Corona

In Opposition zur Pandemie

Die Vertreter der Union finden sich in der Parlamentsdebatte über die Änderungen des Infektionsschutzgesetzes schnell in der Oppositionsrolle zurecht. Im Bundesrat sollten die unionsgeführten Länder sich der Opposition zur Pandemie anschließen.

In Opposition zur Pandemie

Wer sich vor der Debatte über die Änderungen des Infektionsschutzgesetzes im Bundestag Sorgen gemacht hat, ob die Unionsparteien sich in der ungewohnten Oppositionsrolle zurechtfinden würden, kann aufatmen. Denn die Vertreter von CDU/CSU ließen kein gutes Haar an dem von den Ampelparteien eingebrachten Gesetz, mit dem unter anderem die rechtlichen Grundlagen für 3G-Regeln am Arbeitsplatz sowie im öffentlichen Nah- und Fernverkehr geschaffen werden. SPD, Grünen und FDP warfen die Unionsvertreter einen verantwortungslosen Umgang mit der Pandemie vor, weil die noch bis 25.No­vember geltende „epidemische Lage von nationaler Tragweite“ nicht verlängert wird. Bei so viel Empörung konnte man fast vergessen, dass da die Vertreter einer Partei sprechen, die immer noch den geschäftsführenden Gesundheitsminister stellt, der sich vor wenigen Wochen selbst für das Ende der epidemischen Lage starkgemacht hatte.

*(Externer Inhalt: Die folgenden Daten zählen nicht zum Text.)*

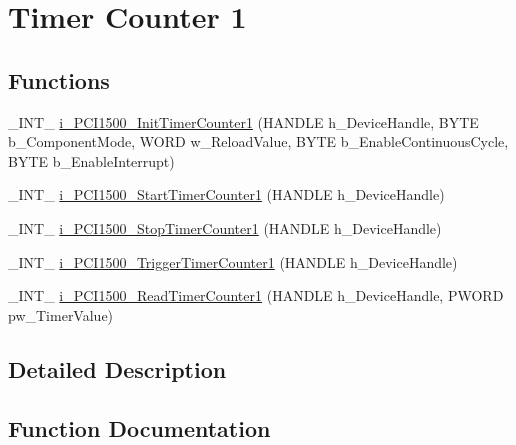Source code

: \hypertarget{group___timer1}{}\section{Timer Counter 1}
\label{group___timer1}
\subsection*{Functions}
\begin{DoxyCompactItemize}
\item 
\+\_\+\+I\+N\+T\+\_\+ \mbox{\hyperlink{group___timer1_ga62ff7f0f6198fc54094def28db375c91}{i\+\_\+\+P\+C\+I1500\+\_\+\+Init\+Timer\+Counter1}} (H\+A\+N\+D\+LE h\+\_\+\+Device\+Handle, B\+Y\+TE b\+\_\+\+Component\+Mode, W\+O\+RD w\+\_\+\+Reload\+Value, B\+Y\+TE b\+\_\+\+Enable\+Continuous\+Cycle, B\+Y\+TE b\+\_\+\+Enable\+Interrupt)
\item 
\+\_\+\+I\+N\+T\+\_\+ \mbox{\hyperlink{group___timer1_ga390690b9d579daa7e7cc26b7d87318d2}{i\+\_\+\+P\+C\+I1500\+\_\+\+Start\+Timer\+Counter1}} (H\+A\+N\+D\+LE h\+\_\+\+Device\+Handle)
\item 
\+\_\+\+I\+N\+T\+\_\+ \mbox{\hyperlink{group___timer1_ga4e0110031bca63247ff23e9a2419f373}{i\+\_\+\+P\+C\+I1500\+\_\+\+Stop\+Timer\+Counter1}} (H\+A\+N\+D\+LE h\+\_\+\+Device\+Handle)
\item 
\+\_\+\+I\+N\+T\+\_\+ \mbox{\hyperlink{group___timer1_gae8b73b20d49abd82694eb9371d7e7c52}{i\+\_\+\+P\+C\+I1500\+\_\+\+Trigger\+Timer\+Counter1}} (H\+A\+N\+D\+LE h\+\_\+\+Device\+Handle)
\item 
\+\_\+\+I\+N\+T\+\_\+ \mbox{\hyperlink{group___timer1_ga21c9300b0e81aaaf7b8674710735c114}{i\+\_\+\+P\+C\+I1500\+\_\+\+Read\+Timer\+Counter1}} (H\+A\+N\+D\+LE h\+\_\+\+Device\+Handle, P\+W\+O\+RD pw\+\_\+\+Timer\+Value)
\end{DoxyCompactItemize}


\subsection{Detailed Description}


\subsection{Function Documentation}
\mbox{\label{group___timer1_ga62ff7f0f6198fc54094def28db375c91}}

Nach dem Schlagabtausch in der Parlamentsdebatte, in der auch die Vertreter der Ampel mit harten Bandagen zu Werke gingen, stimmte die Union geschlossen gegen die Änderungen am Infektionsschutzgesetz und kündigte den parlamentarischen Konsens in der Pandemiebekämpfung auf, den in der zurückliegenden Legislaturperiode die Parteien der Mitte weitgehend mitgetragen hatten. CDU/CSU fanden sich in Gesellschaft der AfD wieder. Die Linke enthielt sich ihrer Stimmen.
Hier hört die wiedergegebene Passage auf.